Não foram poucas as resenhas negativas nos Estados Unidos sobre "Shakespeare - A Invenção do Humano". Na maioria, por causa do título do livro. "A Invenção do Humano" é uma formulação que se presta a equívocos especialmente num livro de crítica literária.
Não é à toa que seu autor tenha por fim batido em retirada, alegando que se tratava apenas de uma metáfora poética incompreendida.
"Não quero que meu argumento e meu título sejam tomados literalmente. Já foram tomados ao pé da letra por uma grande quantidade de resenhistas americanos. Por outro lado, não me preocupo com as resenhas nos Estados Unidos, porque este livro está encontrando o seu público. Foi lançado há cinco semanas e 100 mil pessoas já o compraram e o estão lendo a despeito das resenhas. Há uma verdadeira sede por uma explicação humana e precisa de Shakespeare", afirma Bloom.

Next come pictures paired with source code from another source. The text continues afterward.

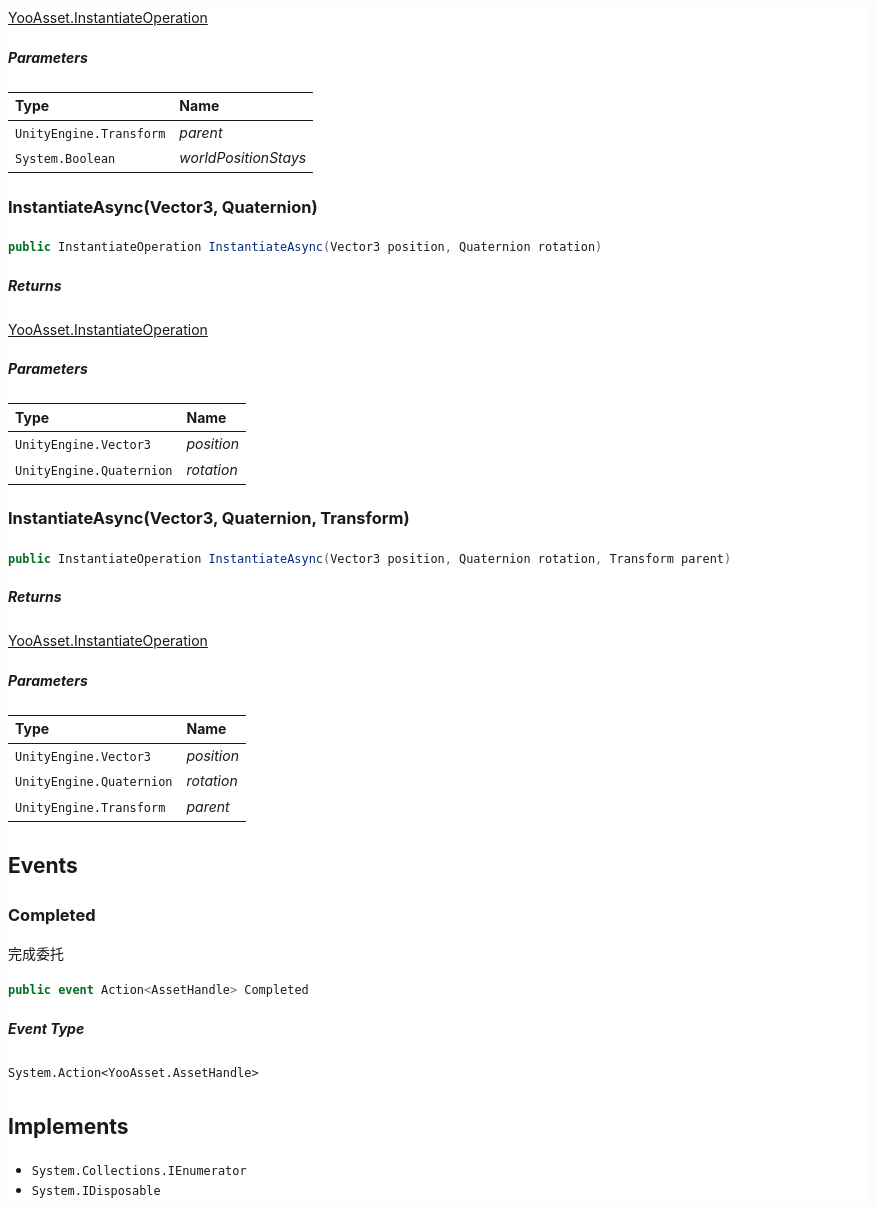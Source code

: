 [YooAsset.InstantiateOperation](../YooAsset/InstantiateOperation.md)

##### Parameters

| Type | Name |
|:--- |:--- |
| `UnityEngine.Transform` | *parent* |
| `System.Boolean` | *worldPositionStays* |

### InstantiateAsync(Vector3, Quaternion)


```csharp title="Declaration"
public InstantiateOperation InstantiateAsync(Vector3 position, Quaternion rotation)
```

##### Returns

[YooAsset.InstantiateOperation](../YooAsset/InstantiateOperation.md)

##### Parameters

| Type | Name |
|:--- |:--- |
| `UnityEngine.Vector3` | *position* |
| `UnityEngine.Quaternion` | *rotation* |

### InstantiateAsync(Vector3, Quaternion, Transform)


```csharp title="Declaration"
public InstantiateOperation InstantiateAsync(Vector3 position, Quaternion rotation, Transform parent)
```

##### Returns

[YooAsset.InstantiateOperation](../YooAsset/InstantiateOperation.md)

##### Parameters

| Type | Name |
|:--- |:--- |
| `UnityEngine.Vector3` | *position* |
| `UnityEngine.Quaternion` | *rotation* |
| `UnityEngine.Transform` | *parent* |

## Events
### Completed
完成委托

```csharp title="Declaration"
public event Action<AssetHandle> Completed
```
##### Event Type
`System.Action<YooAsset.AssetHandle>`

## Implements

* `System.Collections.IEnumerator`
* `System.IDisposable`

É justamente esse aspecto mercadológico, no entanto, que parece contribuir para boa parte do constrangimento da crítica com o título. Porque, na verdade, mais de 600 das 745 páginas nada têm a ver com ele. "Shakespeare - A Invenção do Humano" é, no fundo, um compêndio de interpretação das peças de Shakespeare, dentro de uma perspectiva humanista tradicional, do ponto de vista do "scholar", do especialista. O que, nem por isso, torna a análise menos inteligente.
É, como diz o próprio autor, um auxílio ao leitor, aos frequentadores de teatro e talvez aos próprios diretores e atores.
É uma leitura das peças baseada em 45 anos de experiência do autor como professor de literatura na Universidade de Yale e 11 anos na Universidade de Nova York.
O problema é que o título parece ter sido colado artificialmente ao livro, seja para lhe dar uma aparência "mais teórica" (confrontado com as críticas, o autor refuta agora toda idéia de teoria como "ideologia" do que chama de "escola do ressentimento", reivindicando um sentido de poesia para o título), seja para criar um impacto de marketing. Em ambos os casos, a formulação "a invenção do humano", por sua ambiguidade um tanto leviana, deixa no ar uma suspeita de impostura.
O livro de Harold Bloom certamente não teria recebido as críticas negativas que recebeu tivesse ele se contentado em ser o que, no âmago, realmente é, ou seja: a interpretação culta, cuidadosa e em geral inspirada e brilhante que um excelente professor de literatura inglesa faz dos personagens de Shakespeare. (BC)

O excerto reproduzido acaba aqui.